▶ _Records for processing_
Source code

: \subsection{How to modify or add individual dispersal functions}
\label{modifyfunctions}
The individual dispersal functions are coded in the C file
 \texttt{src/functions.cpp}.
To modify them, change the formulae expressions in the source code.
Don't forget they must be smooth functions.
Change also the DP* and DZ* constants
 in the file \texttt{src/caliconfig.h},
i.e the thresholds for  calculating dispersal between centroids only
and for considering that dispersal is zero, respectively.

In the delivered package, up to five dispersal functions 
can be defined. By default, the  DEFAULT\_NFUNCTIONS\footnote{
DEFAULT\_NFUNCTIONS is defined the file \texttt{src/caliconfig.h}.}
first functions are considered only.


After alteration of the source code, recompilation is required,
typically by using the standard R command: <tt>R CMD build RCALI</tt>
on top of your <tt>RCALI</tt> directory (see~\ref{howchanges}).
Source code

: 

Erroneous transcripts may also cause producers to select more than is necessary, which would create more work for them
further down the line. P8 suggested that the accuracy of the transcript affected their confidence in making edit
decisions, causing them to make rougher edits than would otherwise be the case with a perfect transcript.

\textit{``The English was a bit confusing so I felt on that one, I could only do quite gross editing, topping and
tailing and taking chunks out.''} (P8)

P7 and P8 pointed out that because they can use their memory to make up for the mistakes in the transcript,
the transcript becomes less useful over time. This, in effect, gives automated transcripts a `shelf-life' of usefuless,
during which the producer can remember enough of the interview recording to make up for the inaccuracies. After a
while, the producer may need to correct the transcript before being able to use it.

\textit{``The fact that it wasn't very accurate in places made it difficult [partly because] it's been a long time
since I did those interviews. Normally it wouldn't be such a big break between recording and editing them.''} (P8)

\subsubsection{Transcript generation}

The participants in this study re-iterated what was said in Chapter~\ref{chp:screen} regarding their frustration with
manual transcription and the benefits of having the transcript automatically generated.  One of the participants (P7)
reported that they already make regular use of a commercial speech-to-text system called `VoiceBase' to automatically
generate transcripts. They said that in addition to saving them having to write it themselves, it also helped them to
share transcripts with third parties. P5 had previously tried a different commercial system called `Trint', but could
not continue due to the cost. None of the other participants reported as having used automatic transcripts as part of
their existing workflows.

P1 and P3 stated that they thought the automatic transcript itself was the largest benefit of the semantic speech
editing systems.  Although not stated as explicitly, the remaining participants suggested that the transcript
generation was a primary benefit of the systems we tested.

▶ _Aim of the task_
Take the entries above and repeat them. Alter nothing.

▶ _Answer area_
Source code

: \subsection{How to modify or add individual dispersal functions}
\label{modifyfunctions}
The individual dispersal functions are coded in the C file
 \texttt{src/functions.cpp}.
To modify them, change the formulae expressions in the source code.
Don't forget they must be smooth functions.
Change also the DP* and DZ* constants
 in the file \texttt{src/caliconfig.h},
i.e the thresholds for  calculating dispersal between centroids only
and for considering that dispersal is zero, respectively.

In the delivered package, up to five dispersal functions 
can be defined. By default, the  DEFAULT\_NFUNCTIONS\footnote{
DEFAULT\_NFUNCTIONS is defined the file \texttt{src/caliconfig.h}.}
first functions are considered only.


After alteration of the source code, recompilation is required,
typically by using the standard R command: <tt>R CMD build RCALI</tt>
on top of your <tt>RCALI</tt> directory (see~\ref{howchanges}).
Source code

: 

Erroneous transcripts may also cause producers to select more than is necessary, which would create more work for them
further down the line. P8 suggested that the accuracy of the transcript affected their confidence in making edit
decisions, causing them to make rougher edits than would otherwise be the case with a perfect transcript.

\textit{``The English was a bit confusing so I felt on that one, I could only do quite gross editing, topping and
tailing and taking chunks out.''} (P8)

P7 and P8 pointed out that because they can use their memory to make up for the mistakes in the transcript,
the transcript becomes less useful over time. This, in effect, gives automated transcripts a `shelf-life' of usefuless,
during which the producer can remember enough of the interview recording to make up for the inaccuracies. After a
while, the producer may need to correct the transcript before being able to use it.

\textit{``The fact that it wasn't very accurate in places made it difficult [partly because] it's been a long time
since I did those interviews. Normally it wouldn't be such a big break between recording and editing them.''} (P8)

\subsubsection{Transcript generation}

The participants in this study re-iterated what was said in Chapter~\ref{chp:screen} regarding their frustration with
manual transcription and the benefits of having the transcript automatically generated.  One of the participants (P7)
reported that they already make regular use of a commercial speech-to-text system called `VoiceBase' to automatically
generate transcripts. They said that in addition to saving them having to write it themselves, it also helped them to
share transcripts with third parties. P5 had previously tried a different commercial system called `Trint', but could
not continue due to the cost. None of the other participants reported as having used automatic transcripts as part of
their existing workflows.

P1 and P3 stated that they thought the automatic transcript itself was the largest benefit of the semantic speech
editing systems.  Although not stated as explicitly, the remaining participants suggested that the transcript
generation was a primary benefit of the systems we tested.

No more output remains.